Every line with "assets" in it must be copied from the data.

:: Supplied records

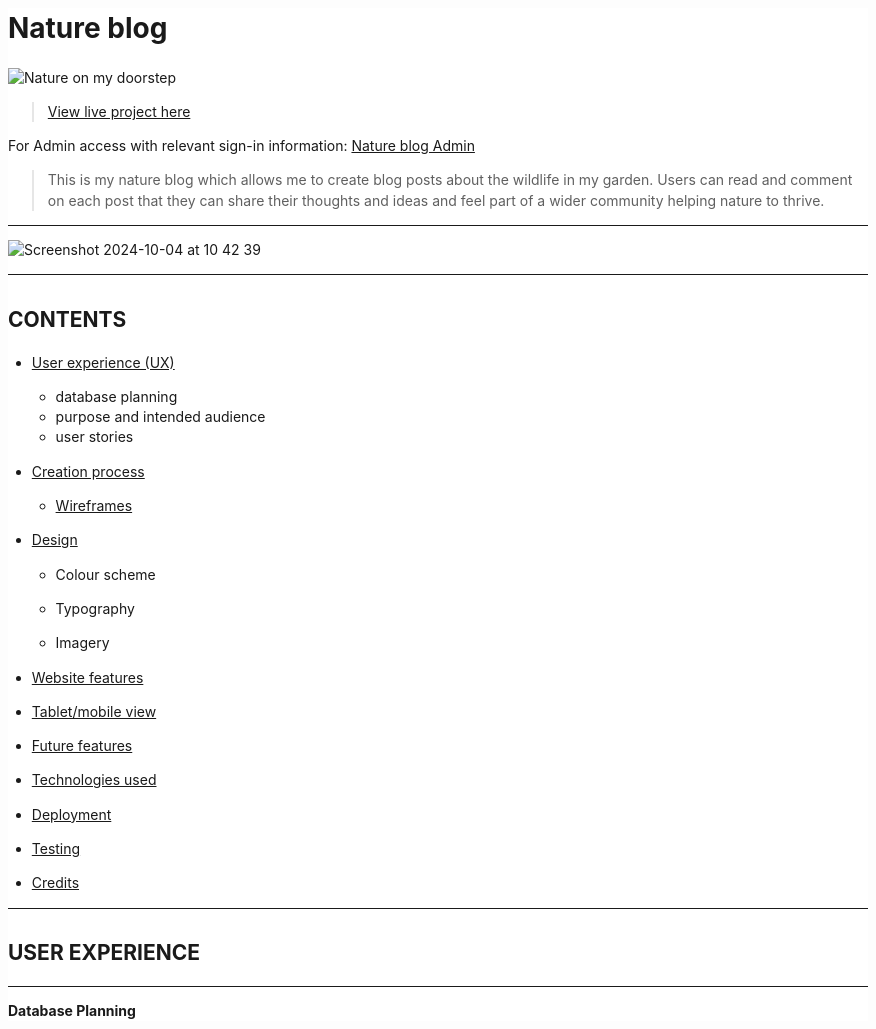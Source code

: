 


> 
> 

# Nature blog
![Nature on my doorstep](https://github.com/user-attachments/assets/3b5f2d10-8103-4d8a-9c39-f8ce6608fd0f)



> [View live project here](https://nature-blog-5d97cb035a15.herokuapp.com/)

For Admin access with relevant sign-in information: [Nature blog Admin](https://nature-blog-5d97cb035a15.herokuapp.com/admin/)
> 
> This is my nature blog which allows me to create blog posts about the wildlife in my garden.
> Users can read and comment on each post that they can share their thoughts and ideas and feel part of a wider community helping nature to thrive.
---
> 
<img width="937" alt="Screenshot 2024-10-04 at 10 42 39" src="https://github.com/user-attachments/assets/87d34c2d-0bd4-432c-8575-04ed47dc3f52">


>
---

## CONTENTS

 - [User experience (UX)](#user-experience)
     - database planning
     - purpose and intended audience		 
     - user stories
 - [Creation process](#creation-process)
		 
     - [Wireframes](#wireframes)
 - [Design](#design)
		 
     - Colour scheme
		 
     - Typography
		 
     - Imagery
 - [Website features](#website-features)
 - [Tablet/mobile view](#tablet/mobile-view)
 - [Future features](#future-features)
 - [Technologies used](#technologies-used)
 - [Deployment](#deployment)
 - [Testing](#testing)
 - [Credits](#credits)
 ---
 ## USER EXPERIENCE
 ---
**Database Planning**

::::

→ Response:
![Nature on my doorstep](https://github.com/user-attachments/assets/3b5f2d10-8103-4d8a-9c39-f8ce6608fd0f)
<img width="937" alt="Screenshot 2024-10-04 at 10 42 39" src="https://github.com/user-attachments/assets/87d34c2d-0bd4-432c-8575-04ed47dc3f52">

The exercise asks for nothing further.